True winners are successful on and off the track and earlier this month City Council recognized the efforts made by Madison’s women’s roller derby league for its consistent contributions to the local community.
The Council recognized the Mad Rollin’ Dolls, the city’s female roller derby league, as it comes up on its 10-year anniversary next week. The city also officially dubbed Dec. 7, the season opener for the league, Mad Rollin’ Dolls Roller Derby Day.
Competitors in the derby league are referred to by their skater names. “Slayhound,” of the Quad Squad Team, reflected on the progress the league has made since its inaugural season almost a decade ago.
“We had our first bout in 2004 with just two teams and a small crowd, which is much different from where we are now,” Slayhound said. “Now we have eight home teams, three travel teams and a huge volunteer crew, so we have expanded greatly in the past 10 years.”
Slayhound said the rising success of the league itself was directly linked to the growth of its volunteer group, which has stayed consistently involved in the community and participated in charity events such as stuffing Thanksgiving baskets for the Goodman Community Center.

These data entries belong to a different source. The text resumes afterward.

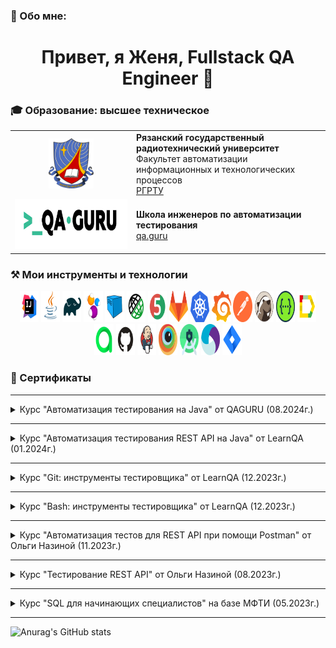 ### 💬 Обо мне:
<h1 align="center">Привет, я Женя, Fullstack QA Engineer  👋 </h1>


### 🎓 Образование: высшее техническое
<table>
  <tr>
    <td valign="middle" align="center" width="120">
      <img src="files/gerb_rrtu.png" height="80">
    </td>
    <td valign="middle">
      <b>Рязанский государственный радиотехнический университет</b><br>
      Факультет автоматизации информационных и технологических процессов<br>
      <a href="https://rsreu.ru/">РГРТУ</a>
    </td>
  </tr>
  <tr>
    <td valign="middle" align="center" width="180">
      <img src="files/qa-guru.png" height="80">
    </td>
    <td valign="middle">
      <b>Школа инженеров по автоматизации тестирования</b><br>
      <a href="https://qa.guru">qa.guru</a>
    </td>
  </tr>
</table>




### ⚒️ Мои инструменты и технологии

<p align="center">
<a href="https://www.jetbrains.com/idea/"><img width="6%" title="IntelliJ IDEA" height="50" src="icons/Intelij_IDEA.svg" width="50"/></a> 
<a href="https://www.java.com/"><img width="6%" title="Java" height="50" src="icons/Java.svg" width="50"/></a>
<a href="https://gradle.org/"><img width="6%" title="Gradle" height="50" src="icons/Gradle.svg" width="50"/></a> 
<a href="https://selenide.org/"><img width="6%" title="Selenide" height="50" src="icons/Selenide.svg" width="50"/></a> 
<a href="https://aerokube.com/selenoid/"><img width="6%" title="Selenoid" height="50" src="icons/Selenoid.svg" width="50"/></a>
<a href="https://rest-assured.io"><img width="6%" title="REST-Assured" height="50" src="icons/RestAssured.svg" width="50"/></a>
<a href="https://junit.org/junit5/"><img width="6%" title="JUnit5" height="50" src="icons/JUnit5.svg" width="50"/></a>
<a href="https://about.gitlab.com/"><img width="6%" title="Gitlab" height="50" src="icons/gitlab-logo.svg" width="50"/></a>
<a href="https://kubernetes.io/"><img width="6%" title="Kubernetes" height="50" src="icons/k8sLogo.svg" width="50"/></a>
<a href="https://grafana.com/"><img width="6%" title="Grafana" height="50" src="icons/grafana-logo.svg" width="50"/></a>
<a href="https://www.postman.com/"><img width="6%" title="Postman" height="50" src="icons/postman-icon-logo.svg" width="50"/></a>
<a href="https://dbeaver.com/"><img width="6%" title="Dbeaver" height="50" src="icons/dbeaver-original-logo.svg" width="50"/></a>
<a href="https://swagger.io/"><img width="6%" title="Swagger" height="50" src="icons/swagger-logo.svg" width="50"/></a>
<a href="https://github.com/allure-framework/allure2"><img width="6%" title="Allure Report" height="50" src="icons/Allure_Report.svg" width="50"/></a>
<a href="https://qameta.io"><img width="6%" title="Allure TestOps" height="50" src="icons/Allure_TO.svg" width="50"/></a>
<a href="https://github.com/"><img width="6%" title="GitHub" height="50" src="icons/GitHub.svg" width="50"/></a> 
<a href="https://www.jenkins.io/"><img width="6%" title="Jenkins" height="50" src="icons/Jenkins.svg" width="50"/></a> 
<a href="https://app-automate.browserstack.com/"><img width="6%" title="BrowserStack" height="50" src="icons/Browserstack.svg" width="50"/></a>  
<a href="https://developer.android.com/studio"><img width="6%" title="Android Studio.svg" height="50" src="icons/Android_Studio.svg" width="50"/></a>   
<a href="https://appium.io"><img width="6%" title="Appium" height="50" src="icons/Appium.svg" width="50"/></a>  
<a href="https://www.atlassian.com/software/jira"><img width="6%" title="Jira" height="50" src="icons/Jira.svg" width="50"/></a>  
</p>

### 📖 Сертификаты

---

<details>
  <summary>Курс "Автоматизация тестирования на Java" от QAGURU (08.2024г.)</summary>
    <img src="files/QAGuruJava.png" />
</details>

---

<details>
  <summary>Курс "Автоматизация тестирования REST AРІ на Java" от LearnQA (01.2024г.)</summary>
    <img src="files/certificateRestApiJava.png" />
</details>

---

<details>
  <summary>Курс "Git: инструменты тестировщика" от LearnQA (12.2023г.)</summary>
    <img src="files/certificateGit.png" />
</details>

---

<details>
  <summary>Курс "Bash: инструменты тестировщика" от LearnQA (12.2023г.)</summary>
    <img src="files/certificateBash.png" />
</details>

---

<details>
  <summary>Курс "Автоматизация тестов для REST API при помощи Postman" от Ольги Назиной (11.2023г.)</summary>
    <img src="files/certificateRestApiPostman.png" />
</details>

---

<details>
  <summary>Курс "Тестирование REST API" от Ольги Назиной (08.2023г.)</summary>
    <img src="files/certificateRestApi.png" />
</details>

---

<details>
  <summary>Курс "SQL для начинающих специалистов" на базе МФТИ (05.2023г.)</summary>
    <img src="files/sql_sert.png" />
</details>

---

![Anurag's GitHub stats](https://github-readme-stats.vercel.app/api?username=Tverskoy31&show_icons=true&bg_color=00000000)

“Mouse,” a star skater for the Reservoir Dolls team and one of the founders of the league, said they are glad to give back to a community that has helped them expand past just a small group of skaters. Mouse, Slayhound and the entire league were also very grateful for the recognition given by the City Council for the partnerships they have made to help support the city.
“It was a huge honor and definitely a long time coming to be part of an organization so well ingrained in the community,” Mouse said.
In addition to their services to charity, Mouse said she was proud of the Mad Rollin’ Dolls as a whole for continuing to grow without losing its traditional identity, which is defined by an independent “do-it-yourself” mentality.
Although the club has had sponsors over the years to help it stay successful, Mouse emphasized how the league has kept its dignity and never lost sight of its roots.
“We still have all the control over how the game is played, how the rules are developed and voted on, and how exactly we want roller derby to be presented to the community,” Mouse said.
Mouse said she hopes the growing popularity of Roller Derby will serve as an inspiration to all women and inspire those who may have “written-off sports to try another athletic endeavor.”
One of the unique aspects of Roller Derby, Mouse said, was the fact that having wheels provides all types of women an opportunity to compete, even those without athletic builds.
Slayhound said the recreational league offered by Mad Rollin’ Dolls is a good opportunity for new and inexperienced skaters to grow as athletes and get involved in the community. The league currently has around 120 skaters and is continuing to grow, Slayhound said.